■ AIM OF THE EXERCISE
Looking at the entries, say how many lines contain the string "gured". Offer nothing besides the number.

■ RECORDS PROVIDED
<<<<

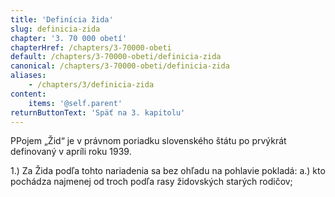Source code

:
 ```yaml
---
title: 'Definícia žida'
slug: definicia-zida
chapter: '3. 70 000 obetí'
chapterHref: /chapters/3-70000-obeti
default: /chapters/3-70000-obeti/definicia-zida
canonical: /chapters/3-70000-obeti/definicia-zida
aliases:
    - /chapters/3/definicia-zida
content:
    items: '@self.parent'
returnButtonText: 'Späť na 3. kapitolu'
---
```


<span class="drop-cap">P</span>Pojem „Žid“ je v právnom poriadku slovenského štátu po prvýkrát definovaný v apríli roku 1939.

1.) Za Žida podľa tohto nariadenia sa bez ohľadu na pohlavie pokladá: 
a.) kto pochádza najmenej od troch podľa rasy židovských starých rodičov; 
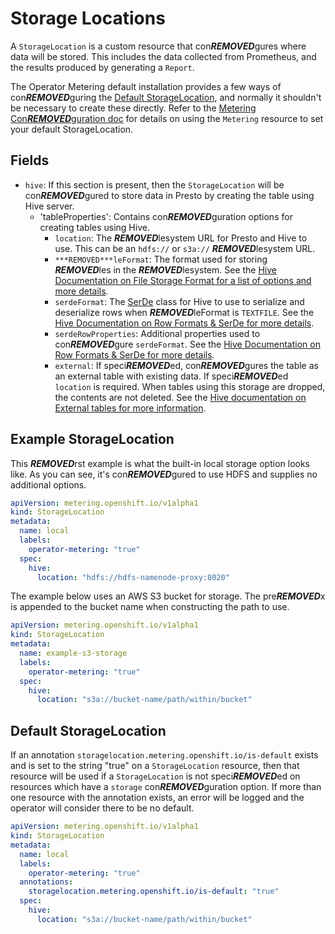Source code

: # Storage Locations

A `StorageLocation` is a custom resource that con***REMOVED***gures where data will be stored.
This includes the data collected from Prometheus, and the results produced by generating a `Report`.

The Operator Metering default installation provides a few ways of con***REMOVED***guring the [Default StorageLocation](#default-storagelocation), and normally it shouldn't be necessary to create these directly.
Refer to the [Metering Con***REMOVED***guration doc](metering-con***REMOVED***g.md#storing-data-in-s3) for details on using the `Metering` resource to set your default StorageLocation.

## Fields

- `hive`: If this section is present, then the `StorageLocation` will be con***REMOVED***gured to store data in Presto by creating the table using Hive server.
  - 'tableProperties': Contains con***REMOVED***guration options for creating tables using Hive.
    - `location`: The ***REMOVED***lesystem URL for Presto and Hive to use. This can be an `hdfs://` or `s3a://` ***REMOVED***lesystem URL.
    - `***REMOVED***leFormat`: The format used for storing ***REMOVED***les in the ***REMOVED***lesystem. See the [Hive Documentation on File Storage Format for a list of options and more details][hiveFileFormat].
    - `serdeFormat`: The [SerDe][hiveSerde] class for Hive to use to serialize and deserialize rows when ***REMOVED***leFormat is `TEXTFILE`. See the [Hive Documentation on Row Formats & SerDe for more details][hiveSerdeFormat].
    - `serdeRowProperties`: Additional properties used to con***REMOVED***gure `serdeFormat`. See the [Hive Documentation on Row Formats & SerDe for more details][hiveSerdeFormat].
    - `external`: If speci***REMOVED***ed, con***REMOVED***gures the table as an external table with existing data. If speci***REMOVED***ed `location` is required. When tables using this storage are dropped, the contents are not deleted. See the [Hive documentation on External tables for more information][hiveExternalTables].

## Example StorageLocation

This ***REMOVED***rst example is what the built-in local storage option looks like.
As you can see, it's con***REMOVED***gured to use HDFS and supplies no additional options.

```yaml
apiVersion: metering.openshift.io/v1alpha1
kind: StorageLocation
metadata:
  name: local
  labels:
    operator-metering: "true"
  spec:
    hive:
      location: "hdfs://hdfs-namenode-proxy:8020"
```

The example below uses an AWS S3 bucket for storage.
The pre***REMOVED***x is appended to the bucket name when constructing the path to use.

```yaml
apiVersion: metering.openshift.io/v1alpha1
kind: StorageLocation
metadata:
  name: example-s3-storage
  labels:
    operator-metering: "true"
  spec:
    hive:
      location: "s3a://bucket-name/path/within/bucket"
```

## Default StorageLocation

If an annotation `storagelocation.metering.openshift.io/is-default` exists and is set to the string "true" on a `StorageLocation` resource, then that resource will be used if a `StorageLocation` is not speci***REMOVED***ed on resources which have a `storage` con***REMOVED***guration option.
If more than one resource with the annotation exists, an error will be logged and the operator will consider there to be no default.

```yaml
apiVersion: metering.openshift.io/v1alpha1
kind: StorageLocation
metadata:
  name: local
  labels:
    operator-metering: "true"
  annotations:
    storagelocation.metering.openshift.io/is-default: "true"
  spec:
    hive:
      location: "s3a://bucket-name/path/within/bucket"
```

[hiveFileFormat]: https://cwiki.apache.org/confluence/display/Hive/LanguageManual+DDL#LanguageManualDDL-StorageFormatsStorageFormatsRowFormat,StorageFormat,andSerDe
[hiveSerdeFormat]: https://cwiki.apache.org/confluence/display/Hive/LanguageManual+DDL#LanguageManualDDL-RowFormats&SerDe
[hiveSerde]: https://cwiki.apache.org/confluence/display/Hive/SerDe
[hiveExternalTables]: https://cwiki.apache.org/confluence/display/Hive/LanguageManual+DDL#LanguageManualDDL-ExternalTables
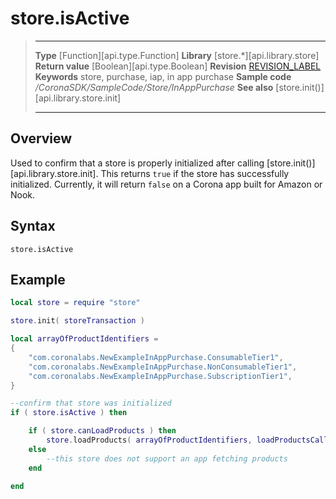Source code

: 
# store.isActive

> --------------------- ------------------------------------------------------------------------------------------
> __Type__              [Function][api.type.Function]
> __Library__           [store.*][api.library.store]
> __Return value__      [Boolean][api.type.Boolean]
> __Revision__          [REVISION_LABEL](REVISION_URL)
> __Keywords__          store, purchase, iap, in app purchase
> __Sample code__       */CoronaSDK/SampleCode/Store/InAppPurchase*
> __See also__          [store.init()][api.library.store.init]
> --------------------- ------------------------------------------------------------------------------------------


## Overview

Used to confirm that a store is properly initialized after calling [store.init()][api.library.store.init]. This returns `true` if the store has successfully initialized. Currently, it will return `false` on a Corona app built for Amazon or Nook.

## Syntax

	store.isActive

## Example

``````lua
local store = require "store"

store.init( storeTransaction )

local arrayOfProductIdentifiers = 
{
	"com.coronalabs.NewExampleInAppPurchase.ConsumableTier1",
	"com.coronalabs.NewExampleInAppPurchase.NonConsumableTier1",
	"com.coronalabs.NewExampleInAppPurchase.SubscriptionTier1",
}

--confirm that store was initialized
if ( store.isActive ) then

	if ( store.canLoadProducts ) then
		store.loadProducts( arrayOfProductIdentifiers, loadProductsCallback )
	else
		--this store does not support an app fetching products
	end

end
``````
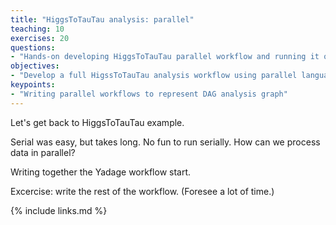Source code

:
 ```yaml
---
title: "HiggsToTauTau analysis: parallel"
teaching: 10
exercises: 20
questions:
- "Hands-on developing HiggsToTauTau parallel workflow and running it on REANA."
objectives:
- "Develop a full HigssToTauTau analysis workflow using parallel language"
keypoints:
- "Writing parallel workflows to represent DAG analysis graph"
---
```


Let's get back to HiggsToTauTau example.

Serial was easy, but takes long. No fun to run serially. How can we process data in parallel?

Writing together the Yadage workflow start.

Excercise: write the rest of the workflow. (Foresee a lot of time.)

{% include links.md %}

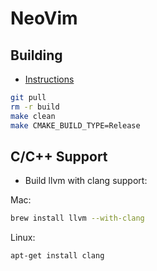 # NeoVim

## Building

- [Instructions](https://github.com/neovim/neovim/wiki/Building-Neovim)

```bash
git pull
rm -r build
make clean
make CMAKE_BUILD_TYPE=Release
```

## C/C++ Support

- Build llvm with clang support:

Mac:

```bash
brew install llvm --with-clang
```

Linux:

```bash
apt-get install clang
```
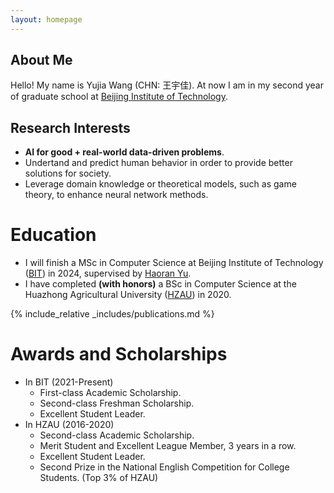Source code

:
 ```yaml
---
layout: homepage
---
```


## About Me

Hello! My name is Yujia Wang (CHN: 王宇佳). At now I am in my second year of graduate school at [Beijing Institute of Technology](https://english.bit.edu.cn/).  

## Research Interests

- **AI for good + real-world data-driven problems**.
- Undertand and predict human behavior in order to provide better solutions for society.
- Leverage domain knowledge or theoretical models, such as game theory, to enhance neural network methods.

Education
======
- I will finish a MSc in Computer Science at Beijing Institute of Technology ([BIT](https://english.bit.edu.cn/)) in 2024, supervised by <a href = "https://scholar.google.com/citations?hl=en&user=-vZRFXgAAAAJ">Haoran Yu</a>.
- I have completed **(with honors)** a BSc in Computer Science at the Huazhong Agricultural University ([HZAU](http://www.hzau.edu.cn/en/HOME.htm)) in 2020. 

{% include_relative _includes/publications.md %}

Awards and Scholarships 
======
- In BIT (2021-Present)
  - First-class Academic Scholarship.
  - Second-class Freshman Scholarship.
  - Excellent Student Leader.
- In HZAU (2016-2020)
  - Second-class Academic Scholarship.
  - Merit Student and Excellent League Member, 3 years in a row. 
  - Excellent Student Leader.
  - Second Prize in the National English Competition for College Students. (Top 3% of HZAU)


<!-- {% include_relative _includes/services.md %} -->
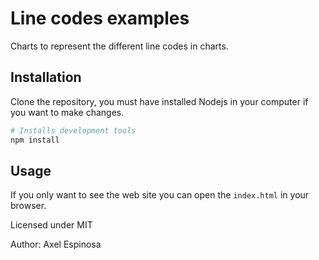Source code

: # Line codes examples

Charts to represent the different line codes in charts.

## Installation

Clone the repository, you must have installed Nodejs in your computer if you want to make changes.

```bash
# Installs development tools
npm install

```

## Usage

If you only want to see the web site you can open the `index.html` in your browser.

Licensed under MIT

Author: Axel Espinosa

>>>>

■ WRITTEN REPLY
2